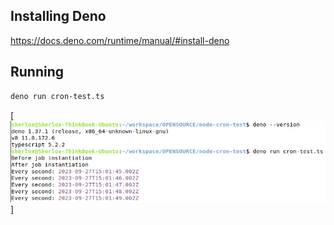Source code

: ## Installing Deno

https://docs.deno.com/runtime/manual/#install-deno

## Running

```bash
deno run cron-test.ts
```

[![screenshot](./screenshot.png)]
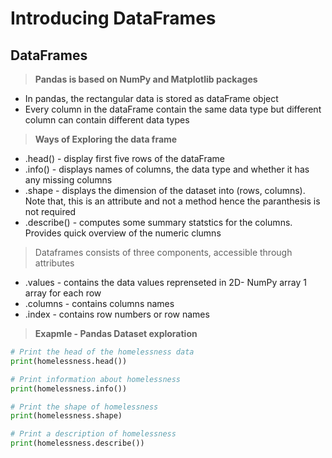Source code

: # Introducing DataFrames
## DataFrames
>**Pandas is based on NumPy and Matplotlib packages**
- In pandas, the rectangular data is stored as dataFrame object
- Every column in the dataFrame contain the same data type but different column can contain different data types

>**Ways of Exploring the data frame**
- .head() - display first five rows of the dataFrame
- .info() - displays names of columns, the data type and whether it has any missing columns
- .shape  - displays the dimension of the dataset into (rows, columns). Note that, this is an attribute and not a method hence the paranthesis is not required
- .describe() - computes some summary statstics for the columns. Provides quick overview of the numeric clumns
> Dataframes consists of three components, accessible through attributes
- .values - contains the data values reprenseted in 2D- NumPy array 1 array for each row 
- .columns - contains columns names
- .index - contains row numbers or row names

>**Exapmle - Pandas Dataset exploration**
```python
# Print the head of the homelessness data
print(homelessness.head())

# Print information about homelessness
print(homelessness.info())

# Print the shape of homelessness
print(homelessness.shape)

# Print a description of homelessness
print(homelessness.describe())
```
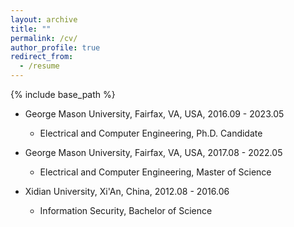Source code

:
 ```yaml
---
layout: archive
title: ""
permalink: /cv/
author_profile: true
redirect_from:
  - /resume
---
```


{% include base_path %}

* George Mason University, Fairfax, VA, USA, 2016.09 - 2023.05 
    * Electrical and Computer Engineering, Ph.D. Candidate

* George Mason University, Fairfax, VA, USA, 2017.08 - 2022.05 
    * Electrical and Computer Engineering, Master of Science

* Xidian University, Xi'An, China, 2012.08 - 2016.06 
    * Information Security, Bachelor of Science

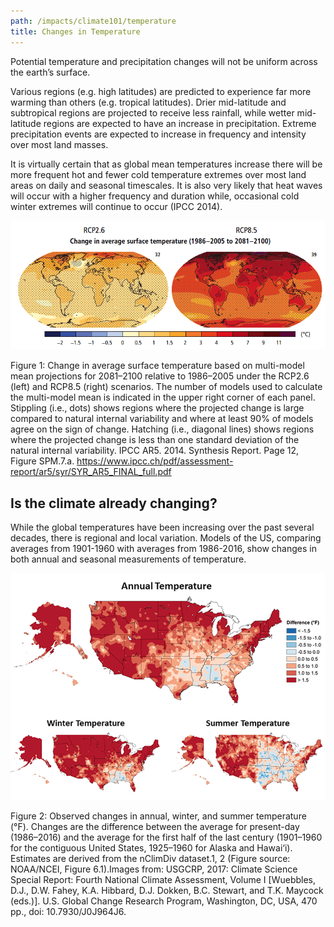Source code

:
 ```yaml
---
path: /impacts/climate101/temperature
title: Changes in Temperature
---
```


<content-header icon="temperature_change" title="Changes in Temperature"></content-header>

Potential temperature and precipitation changes will not be uniform across the earth’s surface.

Various regions (e.g. high latitudes) are predicted to experience far more warming than others (e.g. tropical latitudes). Drier mid-latitude and subtropical regions are projected to receive less rainfall, while wetter mid-latitude regions are expected to have an increase in precipitation. Extreme precipitation events are expected to increase in frequency and intensity over most land masses.

It is virtually certain that as global mean temperatures increase there will be more frequent hot and fewer cold temperature extremes over most land areas on daily and seasonal timescales. It is also very likely that heat waves will occur with a higher frequency and duration while, occasional cold winter extremes will continue to occur (IPCC 2014).

![Change in temperature chart](global-temperature-chart.png)

<figcaption>
Figure 1: Change in average surface temperature based on multi-model mean projections for
2081–2100 relative to 1986–2005 under the RCP2.6 (left) and RCP8.5 (right) scenarios. The number of models used to calculate the multi-model mean is indicated in the upper right corner of each panel. Stippling (i.e., dots) shows regions where the projected change is large compared to natural internal variability and where at least 90% of models agree on the sign of change. Hatching (i.e., diagonal lines) shows regions where the projected change is less than one standard deviation of the natural internal variability.
IPCC AR5. 2014. Synthesis Report. Page 12, Figure SPM.7.a.
<a href="https://www.ipcc.ch/pdf/assessment-report/ar5/syr/SYR_AR5_FINAL_full.pdf"  target="_blank" rel="noopener noreferrer">https://www.ipcc.ch/pdf/assessment-report/ar5/syr/SYR_AR5_FINAL_full.pdf</a>
</figcaption>

## Is the climate already changing?

While the global temperatures have been increasing over the past several decades, there is regional and local variation. Models of the US, comparing averages from 1901-1960 with averages from 1986-2016, show changes in both annual and seasonal measurements of temperature.

![Temperature increase chart](temperature-chart.png)

<figcaption>Figure 2: Observed changes in annual, winter, and summer temperature (°F). Changes are the difference between the average for present-day (1986–2016) and the average for the first half of the last century (1901–1960 for the contiguous United States, 1925–1960 for Alaska and Hawai‘i). Estimates are derived from the nClimDiv dataset.1, 2 (Figure source: NOAA/NCEI, Figure 6.1).Images from: USGCRP, 2017: Climate Science Special Report: Fourth National Climate Assessment, Volume I [Wuebbles, D.J., D.W. Fahey, K.A. Hibbard, D.J. Dokken, B.C. Stewart, and T.K. Maycock (eds.)]. U.S. Global Change Research Program, Washington, DC, USA, 470 pp., doi: 10.7930/J0J964J6.</figcaption>
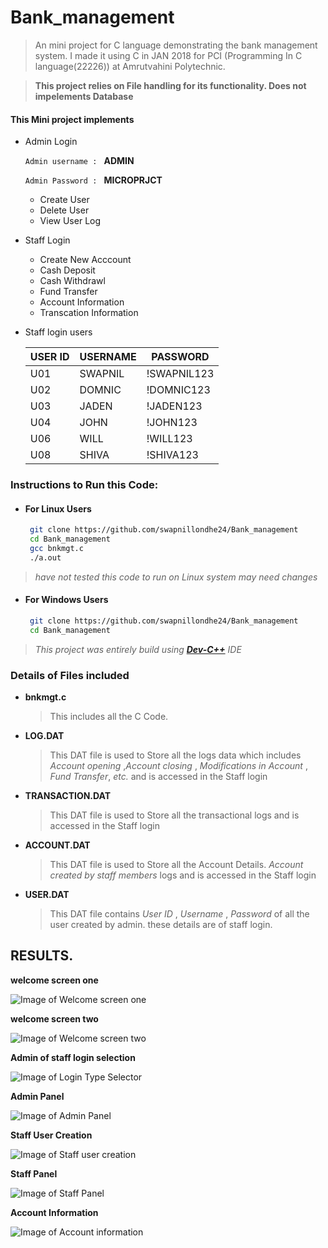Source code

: # Bank_management
> An mini project for C language demonstrating the bank management system.
   I made it using C in JAN 2018 for PCI (Programming In C language(22226)) at Amrutvahini Polytechnic.

> __This project relies on File handling for its functionality. Does not impelements Database__


#### This Mini project implements
* Admin Login
   
   `Admin username : ` __ADMIN__
   
   `Admin Password : ` __MICROPRJCT__
  * Create User
  * Delete User
  * View User Log
  
* Staff Login

  * Create New Acccount
  * Cash Deposit
  * Cash Withdrawl
  * Fund Transfer
  * Account Information
  * Transcation Information
  
* Staff login users

   | USER ID 	| USERNAME 	| PASSWORD 	|
   |-----	|---------	|-------------	|
   | U01 	| SWAPNIL 	| !SWAPNIL123 	|
   | U02 	| DOMNIC  	| !DOMNIC123  	|
   | U03 	| JADEN   	| !JADEN123   	|
   | U04 	| JOHN    	| !JOHN123    	|
   | U06 	| WILL    	| !WILL123    	|
   | U08 	| SHIVA   	| !SHIVA123   	|
   
### Instructions to Run this Code:
* #### For Linux Users
    ```bash
     git clone https://github.com/swapnillondhe24/Bank_management 
     cd Bank_management
     gcc bnkmgt.c
     ./a.out
     ```
> _have not tested this code to run on Linux system may need changes_

* #### For Windows Users
    ```bash
     git clone https://github.com/swapnillondhe24/Bank_management 
     cd Bank_management
     ```
> _This project was entirely build using **[Dev-C++](https://bloodshed-dev-c.en.softonic.com/download)** IDE_


### Details of Files included
* __bnkmgt.c__
   > This includes all the C Code.
* __LOG.DAT__ 
   > This DAT file is used to Store all the logs data which includes _Account opening_ ,_Account closing_ , _Modifications in Account_ , _Fund Transfer_, _etc._  and is accessed in the Staff login
* __TRANSACTION.DAT__
   > This DAT file is used to Store all the transactional logs and is accessed in the Staff login
* __ACCOUNT.DAT__
   > This DAT file is used to Store all the Account Details. _Account created by staff members_ logs and is accessed in the Staff login
* __USER.DAT__
   > This DAT file contains _User ID_ , _Username_ , _Password_ of all the user created by admin. these details are of staff login.
    
## RESULTS.
**welcome screen one**

![Image of Welcome screen one](https://github.com/swapnillondhe24/Bank_management/blob/master/Images/wel1.png)

**welcome screen two**

![Image of Welcome screen two](https://github.com/swapnillondhe24/Bank_management/blob/master/Images/wel2.png)

**Admin of staff login selection**

![Image of Login Type Selector](https://github.com/swapnillondhe24/Bank_management/blob/master/Images/admin_or_staff.png)

**Admin Panel**

![Image of Admin Panel](https://github.com/swapnillondhe24/Bank_management/blob/master/Images/admin_panel.png)

**Staff User Creation**

![Image of Staff user creation](https://github.com/swapnillondhe24/Bank_management/blob/master/Images/Staff_user_creation.png)

**Staff Panel**

![Image of Staff Panel](https://github.com/swapnillondhe24/Bank_management/blob/master/Images/Staff_panel.png)

**Account Information**

![Image of Account information](https://github.com/swapnillondhe24/Bank_management/blob/master/Images/account_information.png)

___

__Problem statement__: Each line of the records that contains the string "columns" must be copied.

__Completed exercise__:
- .info() - displays names of columns, the data type and whether it has any missing columns
- .shape  - displays the dimension of the dataset into (rows, columns). Note that, this is an attribute and not a method hence the paranthesis is not required
- .describe() - computes some summary statstics for the columns. Provides quick overview of the numeric clumns
- .columns - contains columns names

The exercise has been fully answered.